# PARK PICKLE Bindings / Best Park Bindings?



## Nivek (Jan 24, 2008)

First off, why the balls did you bold and make the font bigger?

Forces are nice, Flux TT30's, 2011 K2 Indy's, Rome 390's reg or boss, Ride Deltas.


----------



## Beatlesfan888 (Jul 8, 2010)

How are the Indy's they're real cheap i wouldnt mind giving them a try. How would they compare to like the union DLX's or Force's for that matter


----------



## Nivek (Jan 24, 2008)

I haven't heard from K2 on this, but from what I can tell 2011 Indys are either 2010 or 2009 Formulas. If I'm right then for the money they are a great buy, better than DLX's and depending on personal preference on par with Forces.


----------



## npalmern (Sep 28, 2010)

Yea I think im gonna go with the 390s but the indys seem pretty sick too. I had the formulas and the indys look sick but cheap and yea the 390s look sick


----------



## Beatlesfan888 (Jul 8, 2010)

Nivek said:


> I haven't heard from K2 on this, but from what I can tell 2011 Indys are either 2010 or 2009 Formulas. If I'm right then for the money they are a great buy, better than DLX's and depending on personal preference on par with Forces.

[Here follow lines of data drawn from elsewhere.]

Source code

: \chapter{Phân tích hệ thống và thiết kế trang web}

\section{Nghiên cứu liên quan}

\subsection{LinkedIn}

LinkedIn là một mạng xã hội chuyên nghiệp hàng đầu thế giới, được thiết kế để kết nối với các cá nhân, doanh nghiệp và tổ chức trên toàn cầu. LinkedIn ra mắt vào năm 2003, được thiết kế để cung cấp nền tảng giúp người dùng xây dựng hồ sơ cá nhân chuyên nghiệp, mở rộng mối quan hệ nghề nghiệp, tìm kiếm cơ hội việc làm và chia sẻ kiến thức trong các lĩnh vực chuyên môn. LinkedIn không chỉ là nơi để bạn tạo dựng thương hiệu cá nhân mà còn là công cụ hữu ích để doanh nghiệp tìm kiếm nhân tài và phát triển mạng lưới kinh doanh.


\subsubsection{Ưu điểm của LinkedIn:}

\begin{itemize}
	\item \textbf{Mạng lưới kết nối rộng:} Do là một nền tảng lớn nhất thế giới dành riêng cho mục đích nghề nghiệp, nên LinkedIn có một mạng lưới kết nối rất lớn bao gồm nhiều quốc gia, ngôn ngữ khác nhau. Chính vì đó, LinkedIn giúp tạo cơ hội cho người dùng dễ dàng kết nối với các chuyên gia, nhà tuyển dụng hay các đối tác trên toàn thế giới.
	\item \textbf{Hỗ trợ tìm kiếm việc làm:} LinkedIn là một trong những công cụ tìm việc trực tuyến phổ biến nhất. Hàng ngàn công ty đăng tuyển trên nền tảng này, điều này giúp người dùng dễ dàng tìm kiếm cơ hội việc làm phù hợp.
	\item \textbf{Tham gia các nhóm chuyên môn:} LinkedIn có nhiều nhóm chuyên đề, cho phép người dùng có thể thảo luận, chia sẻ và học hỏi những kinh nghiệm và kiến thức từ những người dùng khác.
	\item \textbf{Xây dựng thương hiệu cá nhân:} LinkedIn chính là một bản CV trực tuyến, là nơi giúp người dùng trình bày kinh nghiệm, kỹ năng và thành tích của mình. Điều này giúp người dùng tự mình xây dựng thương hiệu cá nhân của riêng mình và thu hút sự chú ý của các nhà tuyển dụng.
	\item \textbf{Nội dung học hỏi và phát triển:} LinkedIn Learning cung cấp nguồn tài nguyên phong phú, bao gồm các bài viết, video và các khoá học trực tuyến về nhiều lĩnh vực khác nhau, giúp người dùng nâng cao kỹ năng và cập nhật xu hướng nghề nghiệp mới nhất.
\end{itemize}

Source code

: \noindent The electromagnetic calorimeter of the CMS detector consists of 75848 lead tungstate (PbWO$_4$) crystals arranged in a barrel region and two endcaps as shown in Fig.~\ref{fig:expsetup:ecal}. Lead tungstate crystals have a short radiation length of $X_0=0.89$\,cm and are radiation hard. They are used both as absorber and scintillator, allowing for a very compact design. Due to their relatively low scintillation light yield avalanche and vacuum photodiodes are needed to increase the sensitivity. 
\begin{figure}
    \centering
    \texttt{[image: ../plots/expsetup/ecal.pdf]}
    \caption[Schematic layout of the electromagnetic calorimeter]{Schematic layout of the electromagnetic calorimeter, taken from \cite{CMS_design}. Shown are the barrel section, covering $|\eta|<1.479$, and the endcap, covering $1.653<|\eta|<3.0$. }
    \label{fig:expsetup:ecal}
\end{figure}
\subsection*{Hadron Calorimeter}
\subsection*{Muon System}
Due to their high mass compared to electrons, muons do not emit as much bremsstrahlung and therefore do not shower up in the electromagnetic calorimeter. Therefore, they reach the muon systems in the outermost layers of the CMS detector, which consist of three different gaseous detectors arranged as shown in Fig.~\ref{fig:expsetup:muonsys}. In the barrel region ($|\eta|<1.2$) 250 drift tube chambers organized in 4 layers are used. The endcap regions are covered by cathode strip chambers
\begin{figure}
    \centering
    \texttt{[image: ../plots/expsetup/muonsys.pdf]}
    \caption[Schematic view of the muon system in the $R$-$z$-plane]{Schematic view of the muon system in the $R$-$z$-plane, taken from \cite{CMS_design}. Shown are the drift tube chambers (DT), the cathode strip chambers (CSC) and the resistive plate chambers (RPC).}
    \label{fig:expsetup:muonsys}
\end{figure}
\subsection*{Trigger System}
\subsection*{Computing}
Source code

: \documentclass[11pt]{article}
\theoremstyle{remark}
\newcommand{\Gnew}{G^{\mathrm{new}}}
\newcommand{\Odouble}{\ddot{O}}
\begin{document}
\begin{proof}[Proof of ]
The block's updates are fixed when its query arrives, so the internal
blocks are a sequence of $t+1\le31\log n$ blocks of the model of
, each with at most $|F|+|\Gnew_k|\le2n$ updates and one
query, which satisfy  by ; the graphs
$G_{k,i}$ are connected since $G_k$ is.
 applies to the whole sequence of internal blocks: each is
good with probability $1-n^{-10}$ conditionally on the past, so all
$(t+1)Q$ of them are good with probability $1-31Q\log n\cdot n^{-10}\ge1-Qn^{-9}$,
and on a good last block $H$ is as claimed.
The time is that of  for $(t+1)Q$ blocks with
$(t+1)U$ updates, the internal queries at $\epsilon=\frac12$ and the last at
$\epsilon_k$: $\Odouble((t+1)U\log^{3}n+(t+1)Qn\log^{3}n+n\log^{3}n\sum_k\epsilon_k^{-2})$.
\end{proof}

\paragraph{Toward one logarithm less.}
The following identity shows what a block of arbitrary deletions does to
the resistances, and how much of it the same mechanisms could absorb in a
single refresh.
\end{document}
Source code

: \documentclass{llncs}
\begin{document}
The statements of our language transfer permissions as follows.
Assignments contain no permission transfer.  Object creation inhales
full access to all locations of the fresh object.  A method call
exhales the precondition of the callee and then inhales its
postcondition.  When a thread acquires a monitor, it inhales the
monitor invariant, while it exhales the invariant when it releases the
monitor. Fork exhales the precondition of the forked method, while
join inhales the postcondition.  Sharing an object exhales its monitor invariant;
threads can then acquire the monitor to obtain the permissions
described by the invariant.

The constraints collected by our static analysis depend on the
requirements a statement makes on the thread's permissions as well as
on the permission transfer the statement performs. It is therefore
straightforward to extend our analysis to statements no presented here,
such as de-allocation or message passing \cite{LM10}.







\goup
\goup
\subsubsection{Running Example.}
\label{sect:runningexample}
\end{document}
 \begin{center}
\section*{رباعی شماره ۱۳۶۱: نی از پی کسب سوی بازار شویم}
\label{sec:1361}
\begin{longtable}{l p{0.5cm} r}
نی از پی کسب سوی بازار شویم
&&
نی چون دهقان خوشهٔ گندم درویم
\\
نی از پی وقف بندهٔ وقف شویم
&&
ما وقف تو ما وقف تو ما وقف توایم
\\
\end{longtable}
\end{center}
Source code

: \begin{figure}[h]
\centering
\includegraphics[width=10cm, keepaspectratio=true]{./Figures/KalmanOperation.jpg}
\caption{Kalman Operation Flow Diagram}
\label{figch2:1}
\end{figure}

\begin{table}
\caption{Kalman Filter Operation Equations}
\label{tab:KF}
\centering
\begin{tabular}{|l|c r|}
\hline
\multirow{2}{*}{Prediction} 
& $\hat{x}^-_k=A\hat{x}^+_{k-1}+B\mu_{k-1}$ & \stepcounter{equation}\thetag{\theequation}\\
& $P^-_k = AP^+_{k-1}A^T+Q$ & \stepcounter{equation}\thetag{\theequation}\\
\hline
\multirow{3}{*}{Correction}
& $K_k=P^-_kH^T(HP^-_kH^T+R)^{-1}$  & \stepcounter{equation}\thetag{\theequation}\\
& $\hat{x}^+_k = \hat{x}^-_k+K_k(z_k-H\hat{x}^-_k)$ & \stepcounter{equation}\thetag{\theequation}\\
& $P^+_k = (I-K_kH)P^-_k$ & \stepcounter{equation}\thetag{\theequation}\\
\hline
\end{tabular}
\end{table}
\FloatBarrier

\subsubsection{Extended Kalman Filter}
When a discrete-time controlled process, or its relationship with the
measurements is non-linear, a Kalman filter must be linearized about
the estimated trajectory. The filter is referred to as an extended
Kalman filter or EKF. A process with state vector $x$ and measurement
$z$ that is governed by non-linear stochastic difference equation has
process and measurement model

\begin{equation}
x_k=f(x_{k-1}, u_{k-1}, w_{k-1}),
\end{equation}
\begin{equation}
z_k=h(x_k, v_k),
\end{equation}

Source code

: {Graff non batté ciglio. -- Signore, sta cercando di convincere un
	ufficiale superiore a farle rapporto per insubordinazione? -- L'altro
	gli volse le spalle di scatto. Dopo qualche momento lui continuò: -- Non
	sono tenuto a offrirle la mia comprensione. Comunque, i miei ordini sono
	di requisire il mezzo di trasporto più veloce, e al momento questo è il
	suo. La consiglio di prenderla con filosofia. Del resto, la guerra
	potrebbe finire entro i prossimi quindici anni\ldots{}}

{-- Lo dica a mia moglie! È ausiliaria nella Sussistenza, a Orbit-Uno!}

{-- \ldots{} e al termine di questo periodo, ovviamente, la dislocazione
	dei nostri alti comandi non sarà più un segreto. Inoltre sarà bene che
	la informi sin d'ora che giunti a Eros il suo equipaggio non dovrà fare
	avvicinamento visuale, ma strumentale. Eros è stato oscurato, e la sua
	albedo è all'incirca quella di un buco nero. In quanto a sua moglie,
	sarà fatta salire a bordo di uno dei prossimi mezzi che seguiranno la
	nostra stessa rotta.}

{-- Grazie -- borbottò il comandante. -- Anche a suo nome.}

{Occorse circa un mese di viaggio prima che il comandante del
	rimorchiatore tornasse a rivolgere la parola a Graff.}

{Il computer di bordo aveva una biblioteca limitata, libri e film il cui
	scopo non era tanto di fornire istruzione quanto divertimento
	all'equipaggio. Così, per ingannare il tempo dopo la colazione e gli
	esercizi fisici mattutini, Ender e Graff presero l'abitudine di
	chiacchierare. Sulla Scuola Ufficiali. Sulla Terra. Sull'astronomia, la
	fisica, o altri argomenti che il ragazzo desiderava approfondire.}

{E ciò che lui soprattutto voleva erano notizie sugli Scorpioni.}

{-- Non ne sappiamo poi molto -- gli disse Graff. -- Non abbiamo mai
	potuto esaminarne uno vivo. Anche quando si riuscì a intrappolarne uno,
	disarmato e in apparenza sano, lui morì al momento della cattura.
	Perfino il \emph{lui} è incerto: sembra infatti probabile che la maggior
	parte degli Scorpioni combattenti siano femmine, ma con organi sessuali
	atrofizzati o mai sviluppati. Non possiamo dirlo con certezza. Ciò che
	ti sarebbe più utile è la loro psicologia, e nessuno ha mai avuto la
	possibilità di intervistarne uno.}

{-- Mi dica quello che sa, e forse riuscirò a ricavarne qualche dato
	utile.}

Hmm thats interesting ive heard real good stuff about the Formulas. Did they discontinue them this year? I havnt looked into any 2011 K2 bindings yet. But that sounds pretty good im seriously considering it thanks


----------



## Nivek (Jan 24, 2008)

From the K2 rep, this years Indy's are last years minus the hinge on the heelstrap. I think its the best binding for you money in 2011.


----------



## Beatlesfan888 (Jul 8, 2010)

Thanks man ill look into that


----------



## NYCboarder (Jan 26, 2008)

im up in the air btw the 390s and the targas... does anyone know if their is a big weight diff btw the 2.. Because if not the targas seem the way to go bc they have the adjustability to ride like 390s it seem


----------



## Failed_God (Oct 29, 2009)

i have last years indys and i love them. Although on the new indys it sucks there is no hinge its one of my favorite features of my indys


----------